=== TASK GOAL ===
In the entries below, find the lines with the word "todos" and copy them.

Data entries
§ §

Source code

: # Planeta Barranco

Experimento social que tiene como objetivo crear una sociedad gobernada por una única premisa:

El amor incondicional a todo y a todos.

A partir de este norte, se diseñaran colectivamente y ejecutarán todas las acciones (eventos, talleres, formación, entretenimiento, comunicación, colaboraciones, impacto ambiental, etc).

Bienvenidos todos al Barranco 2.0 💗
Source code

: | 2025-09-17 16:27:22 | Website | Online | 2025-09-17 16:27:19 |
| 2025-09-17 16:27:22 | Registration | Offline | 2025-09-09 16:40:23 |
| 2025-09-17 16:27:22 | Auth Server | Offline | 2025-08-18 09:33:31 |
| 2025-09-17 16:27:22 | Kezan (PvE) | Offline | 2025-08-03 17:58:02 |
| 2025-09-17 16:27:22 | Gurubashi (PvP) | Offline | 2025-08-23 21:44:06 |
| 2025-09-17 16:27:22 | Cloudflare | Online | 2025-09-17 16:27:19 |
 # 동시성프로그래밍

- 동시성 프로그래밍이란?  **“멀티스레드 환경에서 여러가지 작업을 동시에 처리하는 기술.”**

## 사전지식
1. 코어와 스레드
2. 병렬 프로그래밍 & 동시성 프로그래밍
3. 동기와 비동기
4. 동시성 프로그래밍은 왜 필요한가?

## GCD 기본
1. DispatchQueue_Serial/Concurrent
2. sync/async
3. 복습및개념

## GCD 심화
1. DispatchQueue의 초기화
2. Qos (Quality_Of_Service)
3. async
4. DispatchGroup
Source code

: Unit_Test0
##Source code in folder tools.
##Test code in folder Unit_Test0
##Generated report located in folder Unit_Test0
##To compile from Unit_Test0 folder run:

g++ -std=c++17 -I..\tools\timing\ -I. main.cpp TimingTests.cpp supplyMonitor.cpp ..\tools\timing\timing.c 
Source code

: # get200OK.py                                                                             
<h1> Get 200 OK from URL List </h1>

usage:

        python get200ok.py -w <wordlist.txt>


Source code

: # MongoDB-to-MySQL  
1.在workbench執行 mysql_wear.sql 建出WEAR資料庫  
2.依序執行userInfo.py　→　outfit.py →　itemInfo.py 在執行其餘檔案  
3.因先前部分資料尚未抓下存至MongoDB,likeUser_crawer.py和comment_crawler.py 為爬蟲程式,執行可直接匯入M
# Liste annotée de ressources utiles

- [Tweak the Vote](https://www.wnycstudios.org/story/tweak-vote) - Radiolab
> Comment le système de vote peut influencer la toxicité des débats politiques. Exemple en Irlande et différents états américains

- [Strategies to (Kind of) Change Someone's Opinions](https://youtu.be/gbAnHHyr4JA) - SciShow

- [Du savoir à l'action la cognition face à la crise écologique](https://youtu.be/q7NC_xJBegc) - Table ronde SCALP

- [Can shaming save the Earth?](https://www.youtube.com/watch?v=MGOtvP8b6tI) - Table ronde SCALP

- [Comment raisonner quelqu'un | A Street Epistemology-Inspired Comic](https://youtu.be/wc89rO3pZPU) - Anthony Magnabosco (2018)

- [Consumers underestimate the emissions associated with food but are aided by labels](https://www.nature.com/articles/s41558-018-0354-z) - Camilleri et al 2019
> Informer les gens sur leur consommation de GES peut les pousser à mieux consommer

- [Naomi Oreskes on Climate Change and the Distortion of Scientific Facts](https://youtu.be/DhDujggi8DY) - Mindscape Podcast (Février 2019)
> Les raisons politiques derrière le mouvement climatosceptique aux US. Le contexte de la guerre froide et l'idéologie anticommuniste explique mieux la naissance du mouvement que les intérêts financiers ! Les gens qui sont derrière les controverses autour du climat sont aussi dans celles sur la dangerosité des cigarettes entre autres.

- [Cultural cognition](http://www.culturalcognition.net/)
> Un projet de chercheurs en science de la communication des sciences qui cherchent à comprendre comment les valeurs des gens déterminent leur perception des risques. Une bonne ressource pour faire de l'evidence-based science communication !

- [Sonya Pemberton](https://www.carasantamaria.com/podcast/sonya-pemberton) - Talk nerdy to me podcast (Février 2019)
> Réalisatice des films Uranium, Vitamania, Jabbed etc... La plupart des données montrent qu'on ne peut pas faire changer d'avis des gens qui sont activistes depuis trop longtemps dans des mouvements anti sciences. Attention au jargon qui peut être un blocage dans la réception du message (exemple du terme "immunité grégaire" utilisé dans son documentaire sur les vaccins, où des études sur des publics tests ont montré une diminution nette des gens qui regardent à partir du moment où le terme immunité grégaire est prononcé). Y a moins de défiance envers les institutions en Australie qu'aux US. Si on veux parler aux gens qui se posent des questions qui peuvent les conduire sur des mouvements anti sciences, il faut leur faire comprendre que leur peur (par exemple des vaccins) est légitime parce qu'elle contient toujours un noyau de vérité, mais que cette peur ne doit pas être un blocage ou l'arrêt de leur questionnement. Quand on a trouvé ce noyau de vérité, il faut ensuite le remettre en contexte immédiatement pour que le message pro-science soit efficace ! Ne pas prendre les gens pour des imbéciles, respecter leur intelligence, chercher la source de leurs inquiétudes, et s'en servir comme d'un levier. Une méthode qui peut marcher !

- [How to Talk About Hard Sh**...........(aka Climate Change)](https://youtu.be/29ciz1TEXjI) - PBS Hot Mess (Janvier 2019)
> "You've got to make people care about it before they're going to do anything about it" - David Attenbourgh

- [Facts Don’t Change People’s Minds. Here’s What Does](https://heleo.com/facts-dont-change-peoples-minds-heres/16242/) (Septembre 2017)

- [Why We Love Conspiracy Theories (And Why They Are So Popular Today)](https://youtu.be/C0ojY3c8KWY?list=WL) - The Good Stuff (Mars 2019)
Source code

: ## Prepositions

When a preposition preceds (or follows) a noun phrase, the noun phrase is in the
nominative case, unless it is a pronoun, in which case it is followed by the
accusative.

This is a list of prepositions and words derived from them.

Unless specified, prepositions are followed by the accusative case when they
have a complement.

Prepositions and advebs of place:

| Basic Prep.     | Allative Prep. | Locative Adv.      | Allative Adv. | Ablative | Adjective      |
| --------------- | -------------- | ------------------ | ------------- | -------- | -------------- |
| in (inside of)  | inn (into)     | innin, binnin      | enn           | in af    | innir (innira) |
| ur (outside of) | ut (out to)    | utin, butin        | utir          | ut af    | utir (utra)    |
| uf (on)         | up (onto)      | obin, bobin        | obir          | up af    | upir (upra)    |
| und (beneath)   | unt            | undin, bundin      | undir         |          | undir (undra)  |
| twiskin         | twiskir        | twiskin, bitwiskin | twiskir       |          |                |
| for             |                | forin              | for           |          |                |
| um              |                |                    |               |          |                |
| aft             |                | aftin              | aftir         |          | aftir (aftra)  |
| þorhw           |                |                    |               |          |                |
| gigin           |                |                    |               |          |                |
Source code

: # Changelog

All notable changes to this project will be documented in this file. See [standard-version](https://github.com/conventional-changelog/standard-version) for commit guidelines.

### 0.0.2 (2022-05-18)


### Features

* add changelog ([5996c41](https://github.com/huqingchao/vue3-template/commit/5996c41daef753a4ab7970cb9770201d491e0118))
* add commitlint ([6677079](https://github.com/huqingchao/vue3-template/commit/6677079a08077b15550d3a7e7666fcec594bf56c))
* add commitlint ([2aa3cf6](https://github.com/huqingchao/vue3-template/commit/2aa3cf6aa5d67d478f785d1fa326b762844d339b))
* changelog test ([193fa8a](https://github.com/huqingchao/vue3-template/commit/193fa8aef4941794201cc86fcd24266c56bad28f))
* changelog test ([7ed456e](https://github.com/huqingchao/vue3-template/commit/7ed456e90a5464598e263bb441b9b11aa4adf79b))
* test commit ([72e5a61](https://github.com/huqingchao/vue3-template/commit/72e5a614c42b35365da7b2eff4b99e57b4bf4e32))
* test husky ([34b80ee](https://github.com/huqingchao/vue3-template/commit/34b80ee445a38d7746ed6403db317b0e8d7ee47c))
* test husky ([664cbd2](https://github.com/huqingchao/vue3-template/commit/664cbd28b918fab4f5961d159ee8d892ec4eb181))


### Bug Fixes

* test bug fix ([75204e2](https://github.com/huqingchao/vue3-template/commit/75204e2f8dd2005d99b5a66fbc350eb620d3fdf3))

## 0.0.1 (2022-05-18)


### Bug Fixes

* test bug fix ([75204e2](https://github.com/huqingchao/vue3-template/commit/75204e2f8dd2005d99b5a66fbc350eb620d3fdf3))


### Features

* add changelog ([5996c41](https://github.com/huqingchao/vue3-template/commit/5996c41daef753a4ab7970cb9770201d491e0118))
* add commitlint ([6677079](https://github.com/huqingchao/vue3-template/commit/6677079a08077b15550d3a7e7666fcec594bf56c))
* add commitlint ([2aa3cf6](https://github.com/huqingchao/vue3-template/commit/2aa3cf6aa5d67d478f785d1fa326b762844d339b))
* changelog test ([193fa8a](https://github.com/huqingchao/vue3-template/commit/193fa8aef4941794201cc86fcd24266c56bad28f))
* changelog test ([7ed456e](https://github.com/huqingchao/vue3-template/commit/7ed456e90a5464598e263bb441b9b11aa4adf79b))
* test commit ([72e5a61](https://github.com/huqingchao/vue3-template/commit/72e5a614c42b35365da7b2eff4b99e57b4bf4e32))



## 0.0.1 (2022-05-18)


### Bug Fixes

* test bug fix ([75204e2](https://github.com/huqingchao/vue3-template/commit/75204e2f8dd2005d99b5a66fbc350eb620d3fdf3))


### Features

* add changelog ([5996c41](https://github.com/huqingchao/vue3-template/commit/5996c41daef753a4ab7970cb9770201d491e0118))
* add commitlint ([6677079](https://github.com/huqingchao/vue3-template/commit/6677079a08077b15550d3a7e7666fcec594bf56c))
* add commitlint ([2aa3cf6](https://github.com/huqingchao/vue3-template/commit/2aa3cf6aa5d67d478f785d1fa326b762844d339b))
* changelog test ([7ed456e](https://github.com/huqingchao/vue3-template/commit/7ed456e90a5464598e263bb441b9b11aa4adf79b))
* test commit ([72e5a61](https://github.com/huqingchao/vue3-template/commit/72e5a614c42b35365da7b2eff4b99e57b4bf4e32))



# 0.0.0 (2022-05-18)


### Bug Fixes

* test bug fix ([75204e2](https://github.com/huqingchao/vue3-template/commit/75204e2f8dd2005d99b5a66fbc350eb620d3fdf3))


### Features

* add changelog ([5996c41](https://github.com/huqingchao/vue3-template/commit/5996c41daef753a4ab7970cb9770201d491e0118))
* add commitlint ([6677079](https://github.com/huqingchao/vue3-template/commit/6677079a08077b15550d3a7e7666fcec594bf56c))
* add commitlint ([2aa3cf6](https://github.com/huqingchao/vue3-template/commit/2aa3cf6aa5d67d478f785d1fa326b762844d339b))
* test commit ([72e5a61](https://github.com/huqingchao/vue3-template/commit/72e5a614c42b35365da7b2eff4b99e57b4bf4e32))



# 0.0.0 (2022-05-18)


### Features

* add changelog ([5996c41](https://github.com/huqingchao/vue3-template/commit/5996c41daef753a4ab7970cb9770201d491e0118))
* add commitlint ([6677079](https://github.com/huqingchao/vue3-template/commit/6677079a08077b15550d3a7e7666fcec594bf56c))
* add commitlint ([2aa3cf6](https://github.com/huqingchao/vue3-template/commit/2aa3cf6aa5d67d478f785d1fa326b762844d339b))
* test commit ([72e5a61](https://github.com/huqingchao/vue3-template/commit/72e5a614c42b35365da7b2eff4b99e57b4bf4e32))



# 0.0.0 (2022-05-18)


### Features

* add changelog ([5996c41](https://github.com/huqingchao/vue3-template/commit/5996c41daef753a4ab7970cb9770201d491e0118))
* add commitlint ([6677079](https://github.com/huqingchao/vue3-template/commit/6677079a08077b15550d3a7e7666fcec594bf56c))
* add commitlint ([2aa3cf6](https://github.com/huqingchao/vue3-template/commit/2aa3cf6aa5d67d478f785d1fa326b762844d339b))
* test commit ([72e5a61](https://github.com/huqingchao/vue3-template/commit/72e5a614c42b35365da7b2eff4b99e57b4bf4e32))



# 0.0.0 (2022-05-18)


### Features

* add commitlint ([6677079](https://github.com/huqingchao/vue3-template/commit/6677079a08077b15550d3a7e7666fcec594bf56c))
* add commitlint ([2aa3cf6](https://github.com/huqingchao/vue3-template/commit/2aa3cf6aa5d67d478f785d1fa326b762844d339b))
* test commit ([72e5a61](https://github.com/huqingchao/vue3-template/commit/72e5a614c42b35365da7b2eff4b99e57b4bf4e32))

§ §

=== WRITTEN RESPONSE ===
El amor incondicional a todo y a todos.
Bienvenidos todos al Barranco 2.0 💗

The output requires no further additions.